Un derecho que protege la salud del empleado y que se recoge en el artículo 22 de la Ley de Prevención de Riesgos Laborales.

Este reconocimiento lo realiza el servicio de prevención de riesgos laborales de la empresa. Sirve para comprobar si la persona está en condiciones de hacer su trabajo con normalidad o si necesita algún tipo de adaptación.

Y es que en algunos casos, el informe médico indica que el trabajador es "apto con limitaciones". Esto quiere decir que puede trabajar, pero no en las mismas condiciones que antes. Puede necesitar cambios en las tareas, menos esfuerzo físico o incluso ajustes en su puesto.

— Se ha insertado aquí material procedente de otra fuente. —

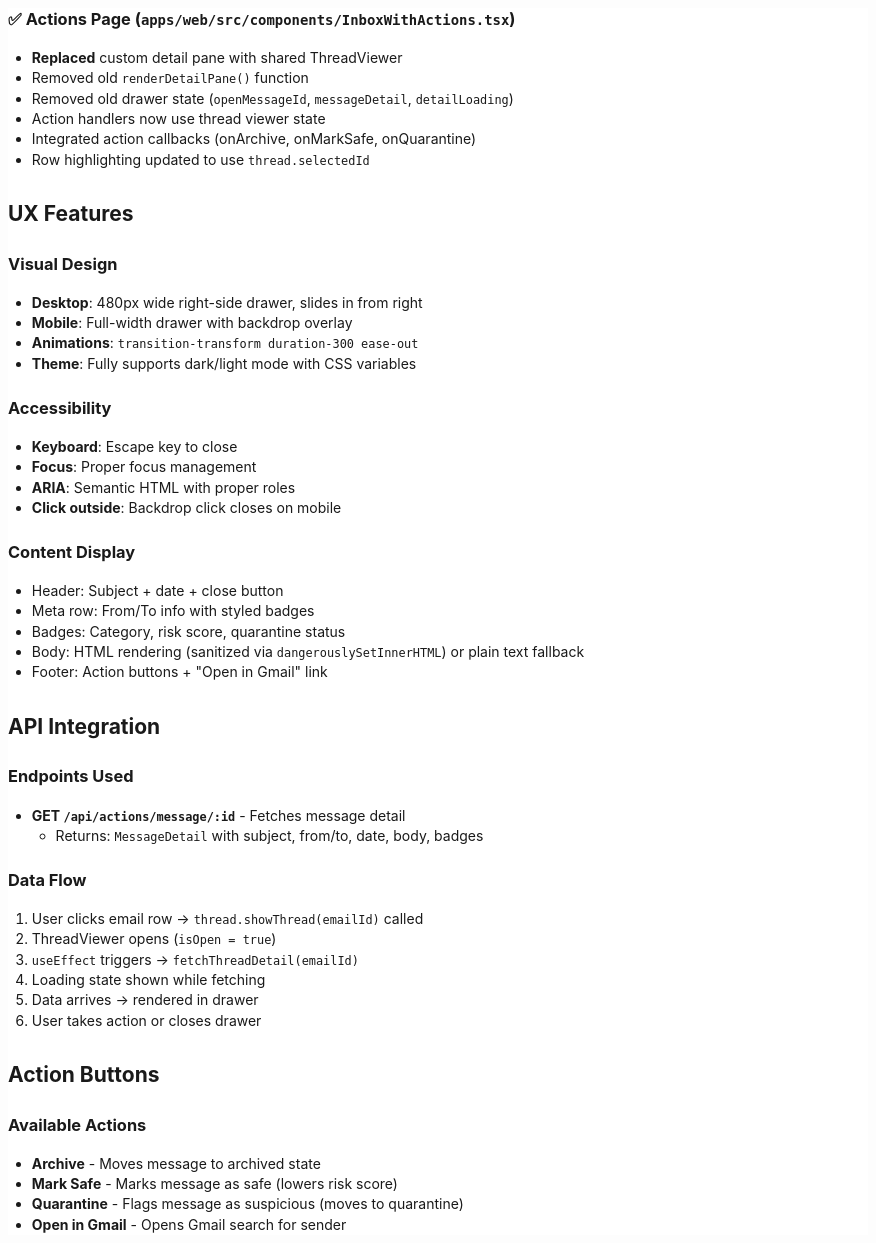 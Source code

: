 ### ✅ Actions Page (`apps/web/src/components/InboxWithActions.tsx`)
- **Replaced** custom detail pane with shared ThreadViewer
- Removed old `renderDetailPane()` function
- Removed old drawer state (`openMessageId`, `messageDetail`, `detailLoading`)
- Action handlers now use thread viewer state
- Integrated action callbacks (onArchive, onMarkSafe, onQuarantine)
- Row highlighting updated to use `thread.selectedId`

## UX Features

### Visual Design
- **Desktop**: 480px wide right-side drawer, slides in from right
- **Mobile**: Full-width drawer with backdrop overlay
- **Animations**: `transition-transform duration-300 ease-out`
- **Theme**: Fully supports dark/light mode with CSS variables

### Accessibility
- **Keyboard**: Escape key to close
- **Focus**: Proper focus management
- **ARIA**: Semantic HTML with proper roles
- **Click outside**: Backdrop click closes on mobile

### Content Display
- Header: Subject + date + close button
- Meta row: From/To info with styled badges
- Badges: Category, risk score, quarantine status
- Body: HTML rendering (sanitized via `dangerouslySetInnerHTML`) or plain text fallback
- Footer: Action buttons + "Open in Gmail" link

## API Integration

### Endpoints Used
- **GET `/api/actions/message/:id`** - Fetches message detail
  - Returns: `MessageDetail` with subject, from/to, date, body, badges

### Data Flow
1. User clicks email row → `thread.showThread(emailId)` called
2. ThreadViewer opens (`isOpen = true`)
3. `useEffect` triggers → `fetchThreadDetail(emailId)`
4. Loading state shown while fetching
5. Data arrives → rendered in drawer
6. User takes action or closes drawer

## Action Buttons

### Available Actions
- **Archive** - Moves message to archived state
- **Mark Safe** - Marks message as safe (lowers risk score)
- **Quarantine** - Flags message as suspicious (moves to quarantine)
- **Open in Gmail** - Opens Gmail search for sender
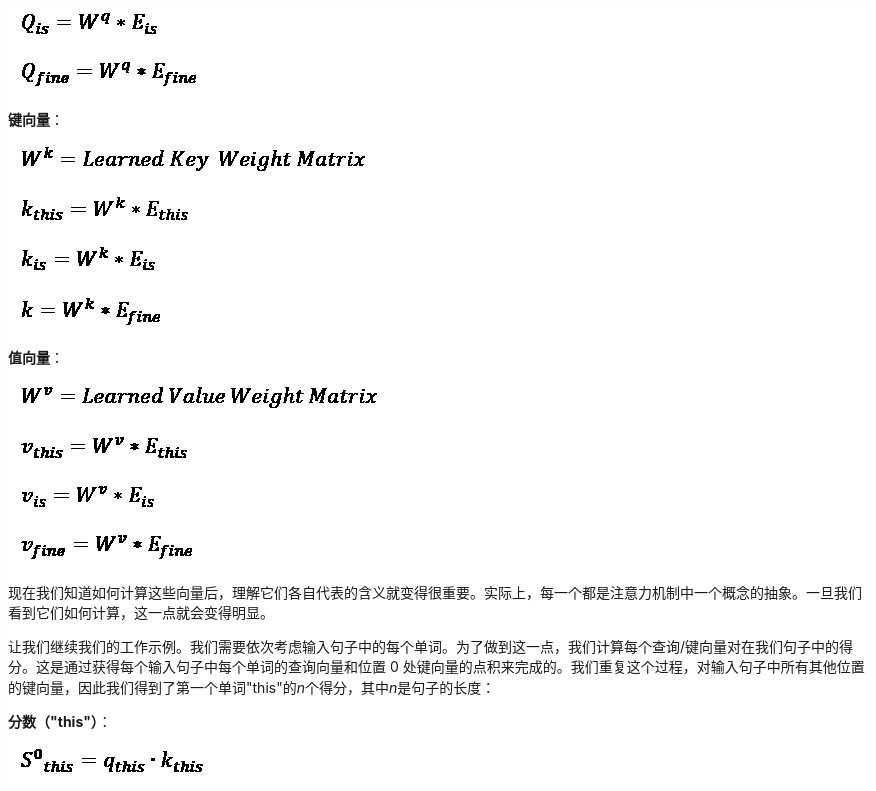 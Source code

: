 ![](img/Formula_09_003.png)

![](img/Formula_09_004.png)

**键向量**：

![](img/Formula_09_005.png)

![](img/Formula_09_006.png)

![](img/Formula_09_007.png)

![](img/Formula_09_008.png)

**值向量**：

![](img/Formula_09_009.png)

![](img/Formula_09_010.png)

![](img/Formula_09_011.png)

![](img/Formula_09_012.png)

现在我们知道如何计算这些向量后，理解它们各自代表的含义就变得很重要。实际上，每一个都是注意力机制中一个概念的抽象。一旦我们看到它们如何计算，这一点就会变得明显。

让我们继续我们的工作示例。我们需要依次考虑输入句子中的每个单词。为了做到这一点，我们计算每个查询/键向量对在我们句子中的得分。这是通过获得每个输入句子中每个单词的查询向量和位置 0 处键向量的点积来完成的。我们重复这个过程，对输入句子中所有其他位置的键向量，因此我们得到了第一个单词"this"的*n*个得分，其中*n*是句子的长度：

**分数（"this"）**：

![](img/Formula_09_013.png)

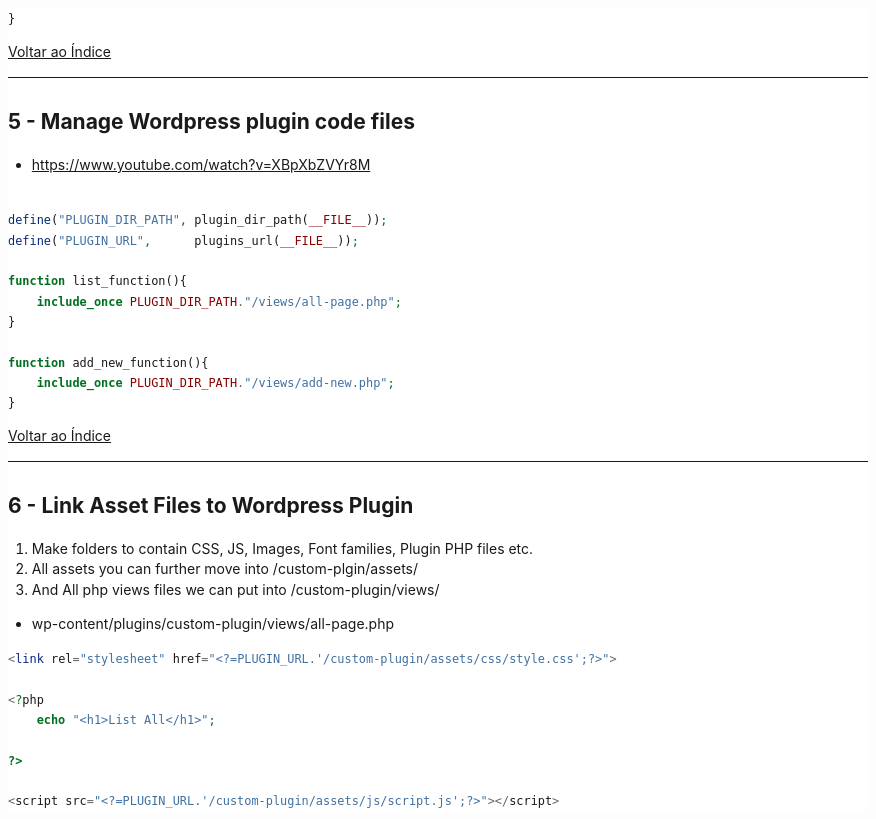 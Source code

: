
 ```php
}


```

[Voltar ao Índice](#indice)

---


## <a name="parte5">5 - Manage Wordpress plugin code files</a>

- https://www.youtube.com/watch?v=XBpXbZVYr8M

```php

define("PLUGIN_DIR_PATH", plugin_dir_path(__FILE__));
define("PLUGIN_URL",      plugins_url(__FILE__));

function list_function(){
	include_once PLUGIN_DIR_PATH."/views/all-page.php";
}

function add_new_function(){
	include_once PLUGIN_DIR_PATH."/views/add-new.php";
}

```


[Voltar ao Índice](#indice)

---


## <a name="parte6">6 - Link Asset Files to Wordpress Plugin</a>

1. Make folders to contain CSS, JS, Images, Font families, Plugin PHP files etc.
2. All assets you can further move into /custom-plgin/assets/
3. And All php views files we can put into /custom-plugin/views/

- wp-content/plugins/custom-plugin/views/all-page.php

```php
<link rel="stylesheet" href="<?=PLUGIN_URL.'/custom-plugin/assets/css/style.css';?>">

<?php
	echo "<h1>List All</h1>";
	
?>

<script src="<?=PLUGIN_URL.'/custom-plugin/assets/js/script.js';?>"></script>

```
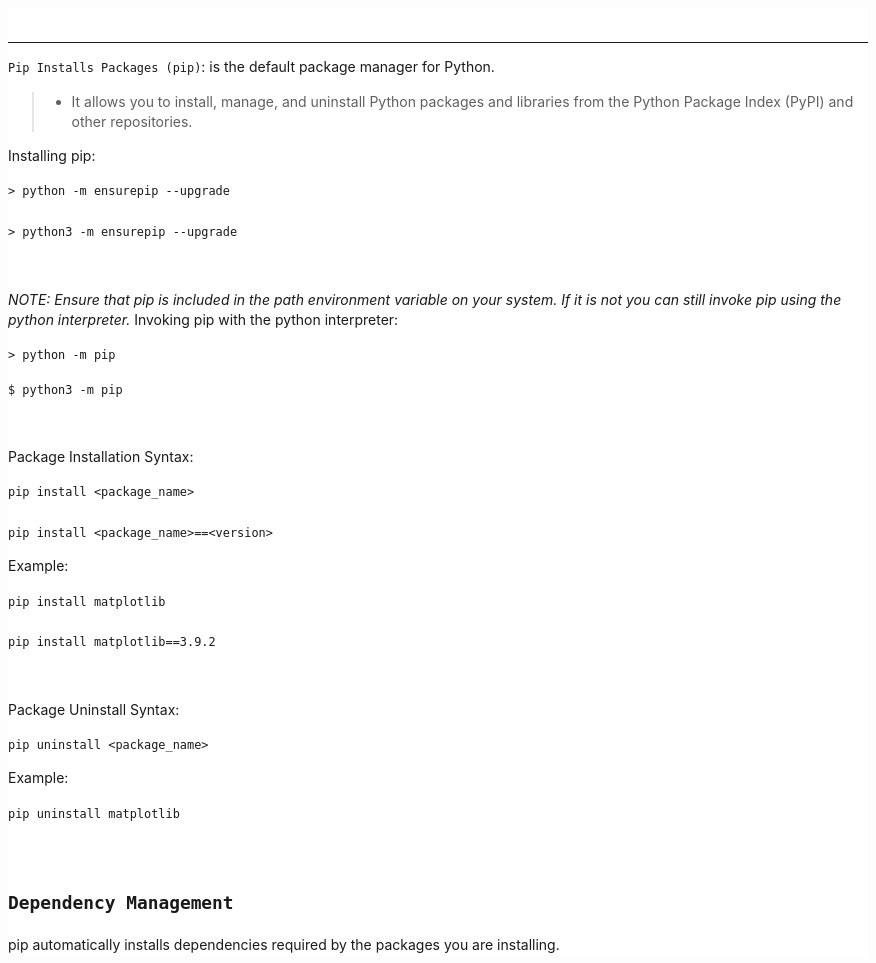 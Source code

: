 <br>

---
`Pip Installs Packages (pip)`: is the default package manager for Python. 
> * It allows you to install, manage, and uninstall Python packages and libraries from the Python Package Index (PyPI) and other repositories.

Installing pip:
```
> python -m ensurepip --upgrade

> python3 -m ensurepip --upgrade
```

<br>

*NOTE: Ensure that pip is included in the path environment variable on your system. If it is not you can still invoke pip using the python interpreter.*
Invoking pip with the python interpreter:
```
> python -m pip
```
```
$ python3 -m pip
```

<br>

Package Installation Syntax:
```
pip install <package_name>

pip install <package_name>==<version>
```
Example:
```
pip install matplotlib

pip install matplotlib==3.9.2
```

<br>

Package Uninstall Syntax:
```
pip uninstall <package_name>
```
Example:
```
pip uninstall matplotlib
```

<br>


## `Dependency Management`
pip automatically installs dependencies required by the packages you are installing.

Cuando ocurre esto, la empresa tiene la obligación de adaptar el puesto de trabajo y si no lo hace, está incumpliendo la ley.

En caso de que no lo haga, el trabajador puede denunciar a la empresa. Y si el problema no se soluciona, puede incluso pedir la extinción del contrato, lo que se conoce como un "autodespido".

Además, si un juez le da la razón, el trabajador tendría derecho a la "indemnización máxima legal para el trabajador y derecho al paro". Es decir, cobraría como si hubiera sido despedido de forma improcedente y podría acceder al paro.

Eso sí, mientras el caso se resuelve en los juzgados, el trabajador debe seguir acudiendo a su puesto de trabajo.